WORK ORDER: An identical copy of the listing below is all the answer should contain.

%%

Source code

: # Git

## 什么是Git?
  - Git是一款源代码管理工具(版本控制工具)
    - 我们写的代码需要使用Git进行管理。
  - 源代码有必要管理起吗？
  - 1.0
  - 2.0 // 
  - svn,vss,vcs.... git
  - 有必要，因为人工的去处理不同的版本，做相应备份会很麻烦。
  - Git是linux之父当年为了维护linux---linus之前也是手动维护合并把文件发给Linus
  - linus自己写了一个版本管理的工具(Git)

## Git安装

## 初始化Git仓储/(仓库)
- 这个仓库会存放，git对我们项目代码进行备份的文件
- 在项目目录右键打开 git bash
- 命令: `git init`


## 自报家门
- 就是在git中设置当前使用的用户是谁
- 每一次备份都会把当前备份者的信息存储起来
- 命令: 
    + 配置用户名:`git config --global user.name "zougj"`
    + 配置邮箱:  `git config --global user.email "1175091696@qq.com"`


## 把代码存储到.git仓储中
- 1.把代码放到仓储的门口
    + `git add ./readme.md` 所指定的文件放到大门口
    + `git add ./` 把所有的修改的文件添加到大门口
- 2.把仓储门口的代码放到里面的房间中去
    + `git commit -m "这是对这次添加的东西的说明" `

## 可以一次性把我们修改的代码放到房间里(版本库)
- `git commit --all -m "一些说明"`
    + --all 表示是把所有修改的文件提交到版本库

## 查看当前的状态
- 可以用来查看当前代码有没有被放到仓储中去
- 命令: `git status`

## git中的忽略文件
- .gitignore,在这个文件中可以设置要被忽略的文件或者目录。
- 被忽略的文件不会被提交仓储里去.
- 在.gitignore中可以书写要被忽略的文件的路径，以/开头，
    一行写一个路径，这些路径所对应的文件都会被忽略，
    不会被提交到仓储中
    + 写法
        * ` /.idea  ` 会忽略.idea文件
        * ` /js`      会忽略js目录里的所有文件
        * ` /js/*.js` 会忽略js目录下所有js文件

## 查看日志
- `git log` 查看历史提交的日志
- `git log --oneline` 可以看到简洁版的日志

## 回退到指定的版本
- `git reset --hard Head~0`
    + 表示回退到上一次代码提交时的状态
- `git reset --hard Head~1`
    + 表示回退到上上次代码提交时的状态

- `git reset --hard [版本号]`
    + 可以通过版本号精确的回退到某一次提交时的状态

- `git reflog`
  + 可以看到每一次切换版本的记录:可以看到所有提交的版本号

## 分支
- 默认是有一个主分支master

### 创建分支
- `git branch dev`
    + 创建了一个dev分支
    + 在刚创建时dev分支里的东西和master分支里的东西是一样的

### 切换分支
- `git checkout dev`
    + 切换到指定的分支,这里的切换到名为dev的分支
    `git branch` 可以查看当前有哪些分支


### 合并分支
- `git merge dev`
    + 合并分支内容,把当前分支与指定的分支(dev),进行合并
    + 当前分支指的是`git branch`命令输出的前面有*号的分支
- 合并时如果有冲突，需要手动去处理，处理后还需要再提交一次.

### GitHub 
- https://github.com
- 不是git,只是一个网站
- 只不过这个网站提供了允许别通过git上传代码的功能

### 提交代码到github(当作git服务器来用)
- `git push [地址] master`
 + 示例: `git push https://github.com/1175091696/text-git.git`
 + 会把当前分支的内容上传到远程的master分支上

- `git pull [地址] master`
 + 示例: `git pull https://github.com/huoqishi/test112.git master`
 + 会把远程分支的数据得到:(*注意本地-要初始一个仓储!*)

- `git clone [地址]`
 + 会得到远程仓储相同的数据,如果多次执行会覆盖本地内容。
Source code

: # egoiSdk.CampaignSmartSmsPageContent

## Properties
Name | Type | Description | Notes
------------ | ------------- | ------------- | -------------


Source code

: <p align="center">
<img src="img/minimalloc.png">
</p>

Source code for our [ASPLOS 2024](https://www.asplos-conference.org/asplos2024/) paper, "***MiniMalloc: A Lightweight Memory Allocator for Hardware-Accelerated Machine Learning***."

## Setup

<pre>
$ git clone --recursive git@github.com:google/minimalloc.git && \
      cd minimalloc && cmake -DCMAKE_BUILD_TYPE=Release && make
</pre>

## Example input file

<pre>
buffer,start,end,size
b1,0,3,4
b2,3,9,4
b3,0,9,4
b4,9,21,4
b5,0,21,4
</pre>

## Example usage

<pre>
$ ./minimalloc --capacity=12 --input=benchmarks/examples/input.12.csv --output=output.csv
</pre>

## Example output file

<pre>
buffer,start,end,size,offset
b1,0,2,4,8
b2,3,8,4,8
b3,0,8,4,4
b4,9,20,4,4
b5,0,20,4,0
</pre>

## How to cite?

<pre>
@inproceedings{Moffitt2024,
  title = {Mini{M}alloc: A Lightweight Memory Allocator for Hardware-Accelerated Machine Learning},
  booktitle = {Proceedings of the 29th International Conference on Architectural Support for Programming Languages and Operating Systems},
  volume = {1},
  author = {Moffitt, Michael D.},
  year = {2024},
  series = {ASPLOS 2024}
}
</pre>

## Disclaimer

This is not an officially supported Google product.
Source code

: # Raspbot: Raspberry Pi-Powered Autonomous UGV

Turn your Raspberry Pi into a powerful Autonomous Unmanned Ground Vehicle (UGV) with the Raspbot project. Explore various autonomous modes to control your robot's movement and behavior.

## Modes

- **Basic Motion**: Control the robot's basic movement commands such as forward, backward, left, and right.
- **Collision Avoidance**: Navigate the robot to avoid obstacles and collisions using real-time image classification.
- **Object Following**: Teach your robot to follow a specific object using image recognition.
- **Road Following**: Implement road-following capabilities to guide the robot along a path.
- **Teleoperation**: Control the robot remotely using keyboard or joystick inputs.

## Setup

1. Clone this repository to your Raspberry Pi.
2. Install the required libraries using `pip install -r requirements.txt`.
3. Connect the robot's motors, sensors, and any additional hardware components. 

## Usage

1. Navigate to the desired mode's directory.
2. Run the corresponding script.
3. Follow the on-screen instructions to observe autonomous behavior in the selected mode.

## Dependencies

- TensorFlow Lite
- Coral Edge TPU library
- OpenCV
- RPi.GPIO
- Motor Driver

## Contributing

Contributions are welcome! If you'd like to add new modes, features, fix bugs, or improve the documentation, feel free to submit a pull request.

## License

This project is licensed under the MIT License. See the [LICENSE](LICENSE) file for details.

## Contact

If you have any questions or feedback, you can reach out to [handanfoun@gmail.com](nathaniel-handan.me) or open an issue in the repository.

%%

WORKED SOLUTION:
Source code

: # Git

## 什么是Git?
  - Git是一款源代码管理工具(版本控制工具)
    - 我们写的代码需要使用Git进行管理。
  - 源代码有必要管理起吗？
  - 1.0
  - 2.0 // 
  - svn,vss,vcs.... git
  - 有必要，因为人工的去处理不同的版本，做相应备份会很麻烦。
  - Git是linux之父当年为了维护linux---linus之前也是手动维护合并把文件发给Linus
  - linus自己写了一个版本管理的工具(Git)

## Git安装

## 初始化Git仓储/(仓库)
- 这个仓库会存放，git对我们项目代码进行备份的文件
- 在项目目录右键打开 git bash
- 命令: `git init`


## 自报家门
- 就是在git中设置当前使用的用户是谁
- 每一次备份都会把当前备份者的信息存储起来
- 命令: 
    + 配置用户名:`git config --global user.name "zougj"`
    + 配置邮箱:  `git config --global user.email "1175091696@qq.com"`


## 把代码存储到.git仓储中
- 1.把代码放到仓储的门口
    + `git add ./readme.md` 所指定的文件放到大门口
    + `git add ./` 把所有的修改的文件添加到大门口
- 2.把仓储门口的代码放到里面的房间中去
    + `git commit -m "这是对这次添加的东西的说明" `

## 可以一次性把我们修改的代码放到房间里(版本库)
- `git commit --all -m "一些说明"`
    + --all 表示是把所有修改的文件提交到版本库

## 查看当前的状态
- 可以用来查看当前代码有没有被放到仓储中去
- 命令: `git status`

## git中的忽略文件
- .gitignore,在这个文件中可以设置要被忽略的文件或者目录。
- 被忽略的文件不会被提交仓储里去.
- 在.gitignore中可以书写要被忽略的文件的路径，以/开头，
    一行写一个路径，这些路径所对应的文件都会被忽略，
    不会被提交到仓储中
    + 写法
        * ` /.idea  ` 会忽略.idea文件
        * ` /js`      会忽略js目录里的所有文件
        * ` /js/*.js` 会忽略js目录下所有js文件

## 查看日志
- `git log` 查看历史提交的日志
- `git log --oneline` 可以看到简洁版的日志

## 回退到指定的版本
- `git reset --hard Head~0`
    + 表示回退到上一次代码提交时的状态
- `git reset --hard Head~1`
    + 表示回退到上上次代码提交时的状态

- `git reset --hard [版本号]`
    + 可以通过版本号精确的回退到某一次提交时的状态

- `git reflog`
  + 可以看到每一次切换版本的记录:可以看到所有提交的版本号

## 分支
- 默认是有一个主分支master

### 创建分支
- `git branch dev`
    + 创建了一个dev分支
    + 在刚创建时dev分支里的东西和master分支里的东西是一样的

### 切换分支
- `git checkout dev`
    + 切换到指定的分支,这里的切换到名为dev的分支
    `git branch` 可以查看当前有哪些分支


### 合并分支
- `git merge dev`
    + 合并分支内容,把当前分支与指定的分支(dev),进行合并
    + 当前分支指的是`git branch`命令输出的前面有*号的分支
- 合并时如果有冲突，需要手动去处理，处理后还需要再提交一次.

### GitHub 
- https://github.com
- 不是git,只是一个网站
- 只不过这个网站提供了允许别通过git上传代码的功能

### 提交代码到github(当作git服务器来用)
- `git push [地址] master`
 + 示例: `git push https://github.com/1175091696/text-git.git`
 + 会把当前分支的内容上传到远程的master分支上

- `git pull [地址] master`
 + 示例: `git pull https://github.com/huoqishi/test112.git master`
 + 会把远程分支的数据得到:(*注意本地-要初始一个仓储!*)

- `git clone [地址]`
 + 会得到远程仓储相同的数据,如果多次执行会覆盖本地内容。
Source code

: # egoiSdk.CampaignSmartSmsPageContent

## Properties
Name | Type | Description | Notes
------------ | ------------- | ------------- | -------------


Source code

: <p align="center">
<img src="img/minimalloc.png">
</p>

Source code for our [ASPLOS 2024](https://www.asplos-conference.org/asplos2024/) paper, "***MiniMalloc: A Lightweight Memory Allocator for Hardware-Accelerated Machine Learning***."

## Setup

<pre>
$ git clone --recursive git@github.com:google/minimalloc.git && \
      cd minimalloc && cmake -DCMAKE_BUILD_TYPE=Release && make
</pre>

## Example input file

<pre>
buffer,start,end,size
b1,0,3,4
b2,3,9,4
b3,0,9,4
b4,9,21,4
b5,0,21,4
</pre>

## Example usage

<pre>
$ ./minimalloc --capacity=12 --input=benchmarks/examples/input.12.csv --output=output.csv
</pre>

## Example output file

<pre>
buffer,start,end,size,offset
b1,0,2,4,8
b2,3,8,4,8
b3,0,8,4,4
b4,9,20,4,4
b5,0,20,4,0
</pre>

## How to cite?

<pre>
@inproceedings{Moffitt2024,
  title = {Mini{M}alloc: A Lightweight Memory Allocator for Hardware-Accelerated Machine Learning},
  booktitle = {Proceedings of the 29th International Conference on Architectural Support for Programming Languages and Operating Systems},
  volume = {1},
  author = {Moffitt, Michael D.},
  year = {2024},
  series = {ASPLOS 2024}
}
</pre>

## Disclaimer

This is not an officially supported Google product.
Source code

: # Raspbot: Raspberry Pi-Powered Autonomous UGV

Turn your Raspberry Pi into a powerful Autonomous Unmanned Ground Vehicle (UGV) with the Raspbot project. Explore various autonomous modes to control your robot's movement and behavior.

## Modes

- **Basic Motion**: Control the robot's basic movement commands such as forward, backward, left, and right.
- **Collision Avoidance**: Navigate the robot to avoid obstacles and collisions using real-time image classification.
- **Object Following**: Teach your robot to follow a specific object using image recognition.
- **Road Following**: Implement road-following capabilities to guide the robot along a path.
- **Teleoperation**: Control the robot remotely using keyboard or joystick inputs.

## Setup

1. Clone this repository to your Raspberry Pi.
2. Install the required libraries using `pip install -r requirements.txt`.
3. Connect the robot's motors, sensors, and any additional hardware components. 

## Usage

1. Navigate to the desired mode's directory.
2. Run the corresponding script.
3. Follow the on-screen instructions to observe autonomous behavior in the selected mode.

## Dependencies

- TensorFlow Lite
- Coral Edge TPU library
- OpenCV
- RPi.GPIO
- Motor Driver

## Contributing

Contributions are welcome! If you'd like to add new modes, features, fix bugs, or improve the documentation, feel free to submit a pull request.

## License

This project is licensed under the MIT License. See the [LICENSE](LICENSE) file for details.

## Contact

If you have any questions or feedback, you can reach out to [handanfoun@gmail.com](nathaniel-handan.me) or open an issue in the repository.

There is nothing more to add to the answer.